さくやは何となく、今宵から冷めた雰囲気を感じた。ケンシンから色々、聞かされてはいるのだろうが、浮世離れした世界に足を踏み入れたばかりの身にしては、とても冷静に思えた。
「よし。それから四人にこれを渡して置くよ」
尊が縁側に用意してあった風呂敷から、小さな木箱を取り出して、さくや達に渡した。
「なんですか?」
てっきり重要な物が入っているのかと思ったが、中身は空っぽだった。
「至急、作ったもので簡素なんだけど、その香箱には外部と内部を完全に遮断する術を掛けてある」
尊が説明する。蓋の裏には小さいが、尊が普段、陰陽導を使う際と同じお札が貼られていた。
「悪霊は何も、君達が巫だと分かっている訳じゃない筈だ。気配を辿って来るようだが、それは恐らく天貝紅の気配に違いない。だから必要のない時は、天貝紅をその箱の中に入れて気配を断つんだ。そうすれば、突然に奴らに襲われる心配はなくなるだろう」
「良かった。これで安心してお風呂に入れるね♪」
千代が嬉しそうに言った。他にも授業中や睡眠時などの際にも、仕舞って置けば安心だ。
「君も使ってくれ」
尊は同じ物を今宵に差し出したが、今宵は受け取らなかった。
「私はいらないわ」
「え?」
「巫は悪霊を祓うのが仕事なのでしょ? 倒すべき悪霊が、わざわざ向こうから来てくれるというのなら、巫である事を隠す必要はないわ」
今宵が言った。
「それに、この前の悪霊達、一般人に危害を加えないとはとても思えなかった。私達を狙い易くして置けば、無差別に誰かが襲われる危険を減らす事にもなる筈よ」
「それは、そうかもしれないが……」
言っている事はもっともだが、尊は、それでも巫達に、最低限の安全保証が有るべきと思って作ったのだ。

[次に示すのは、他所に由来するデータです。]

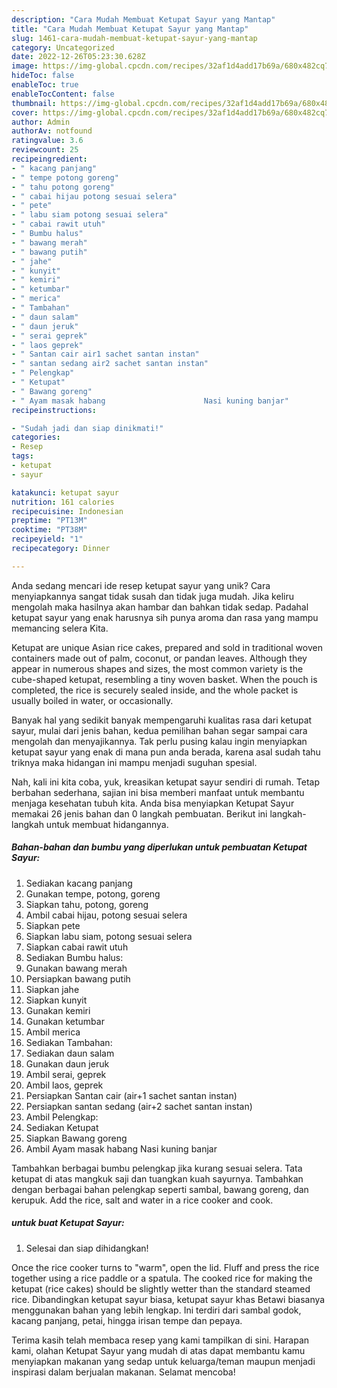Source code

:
 ```yaml
---
description: "Cara Mudah Membuat Ketupat Sayur yang Mantap"
title: "Cara Mudah Membuat Ketupat Sayur yang Mantap"
slug: 1461-cara-mudah-membuat-ketupat-sayur-yang-mantap
category: Uncategorized
date: 2022-12-26T05:23:30.628Z
image: https://img-global.cpcdn.com/recipes/32af1d4add17b69a/680x482cq70/ketupat-sayur-foto-resep-utama.jpg
hideToc: false
enableToc: true
enableTocContent: false
thumbnail: https://img-global.cpcdn.com/recipes/32af1d4add17b69a/680x482cq70/ketupat-sayur-foto-resep-utama.jpg
cover: https://img-global.cpcdn.com/recipes/32af1d4add17b69a/680x482cq70/ketupat-sayur-foto-resep-utama.jpg
author: Admin
authorAv: notfound
ratingvalue: 3.6
reviewcount: 25
recipeingredient:
- " kacang panjang"
- " tempe potong goreng"
- " tahu potong goreng"
- " cabai hijau potong sesuai selera"
- " pete"
- " labu siam potong sesuai selera"
- " cabai rawit utuh"
- " Bumbu halus"
- " bawang merah"
- " bawang putih"
- " jahe"
- " kunyit"
- " kemiri"
- " ketumbar"
- " merica"
- " Tambahan"
- " daun salam"
- " daun jeruk"
- " serai geprek"
- " laos geprek"
- " Santan cair air1 sachet santan instan"
- " santan sedang air2 sachet santan instan"
- " Pelengkap"
- " Ketupat"
- " Bawang goreng"
- " Ayam masak habang                      Nasi kuning banjar"
recipeinstructions:

- "Sudah jadi dan siap dinikmati!"
categories:
- Resep
tags:
- ketupat
- sayur

katakunci: ketupat sayur 
nutrition: 161 calories
recipecuisine: Indonesian
preptime: "PT13M"
cooktime: "PT38M"
recipeyield: "1"
recipecategory: Dinner

---
```





Anda sedang mencari ide resep ketupat sayur yang unik? Cara menyiapkannya sangat tidak susah dan tidak juga mudah. Jika keliru mengolah maka hasilnya akan hambar dan bahkan tidak sedap. Padahal ketupat sayur yang enak harusnya sih punya aroma dan rasa yang mampu memancing selera Kita.





Ketupat are unique Asian rice cakes, prepared and sold in traditional woven containers made out of palm, coconut, or pandan leaves. Although they appear in numerous shapes and sizes, the most common variety is the cube-shaped ketupat, resembling a tiny woven basket. When the pouch is completed, the rice is securely sealed inside, and the whole packet is usually boiled in water, or occasionally.

Banyak hal yang sedikit banyak mempengaruhi kualitas rasa dari ketupat sayur, mulai dari jenis bahan, kedua pemilihan bahan segar sampai cara mengolah dan menyajikannya. Tak perlu pusing kalau ingin menyiapkan ketupat sayur yang enak di mana pun anda berada, karena asal sudah tahu triknya maka hidangan ini mampu menjadi suguhan spesial.






Nah, kali ini kita coba, yuk, kreasikan ketupat sayur sendiri di rumah. Tetap berbahan sederhana, sajian ini bisa memberi manfaat untuk membantu menjaga kesehatan tubuh kita. Anda bisa menyiapkan Ketupat Sayur memakai 26 jenis bahan dan 0 langkah pembuatan. Berikut ini langkah-langkah untuk membuat hidangannya.

<!--inarticleads1-->

##### Bahan-bahan dan bumbu yang diperlukan untuk pembuatan Ketupat Sayur:

1. Sediakan  kacang panjang
1. Gunakan  tempe, potong, goreng
1. Siapkan  tahu, potong, goreng
1. Ambil  cabai hijau, potong sesuai selera
1. Siapkan  pete
1. Siapkan  labu siam, potong sesuai selera
1. Siapkan  cabai rawit utuh
1. Sediakan  Bumbu halus:
1. Gunakan  bawang merah
1. Persiapkan  bawang putih
1. Siapkan  jahe
1. Siapkan  kunyit
1. Gunakan  kemiri
1. Gunakan  ketumbar
1. Ambil  merica
1. Sediakan  Tambahan:
1. Sediakan  daun salam
1. Gunakan  daun jeruk
1. Ambil  serai, geprek
1. Ambil  laos, geprek
1. Persiapkan  Santan cair (air+1 sachet santan instan)
1. Persiapkan  santan sedang (air+2 sachet santan instan)
1. Ambil  Pelengkap:
1. Sediakan  Ketupat
1. Siapkan  Bawang goreng
1. Ambil  Ayam masak habang                      Nasi kuning banjar


Tambahkan berbagai bumbu pelengkap jika kurang sesuai selera. Tata ketupat di atas mangkuk saji dan tuangkan kuah sayurnya. Tambahkan dengan berbagai bahan pelengkap seperti sambal, bawang goreng, dan kerupuk. Add the rice, salt and water in a rice cooker and cook. 

<!--inarticleads2-->

#####  untuk buat Ketupat Sayur:


1. Selesai dan siap dihidangkan!

Once the rice cooker turns to &#34;warm&#34;, open the lid. Fluff and press the rice together using a rice paddle or a spatula. The cooked rice for making the ketupat (rice cakes) should be slightly wetter than the standard steamed rice. Dibandingkan ketupat sayur biasa, ketupat sayur khas Betawi biasanya menggunakan bahan yang lebih lengkap. Ini terdiri dari sambal godok, kacang panjang, petai, hingga irisan tempe dan pepaya. 

Terima kasih telah membaca resep yang kami tampilkan di sini. Harapan kami, olahan Ketupat Sayur yang mudah di atas dapat membantu kamu menyiapkan makanan yang sedap untuk keluarga/teman maupun menjadi inspirasi dalam berjualan makanan. Selamat mencoba!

「私はケンシンから巫の役目を引き受けた際、相応の危険がある事を承知して、その上でこの町に来たのよ。だから、安全なんて不用。私には、私に求めている事を熟すよう命令してくれればいいのよ」
今宵は冷静にそう言ったが、簡単に言える事ではなかった。
香箱を受け取った千代と楓は、ちょっと気まずそうにした。
「……」
さくやは、自分の中にある使命に対しての「覚悟」というものが「甘い」のではないのかと、今宵に言われたような気がして、ショック受けた。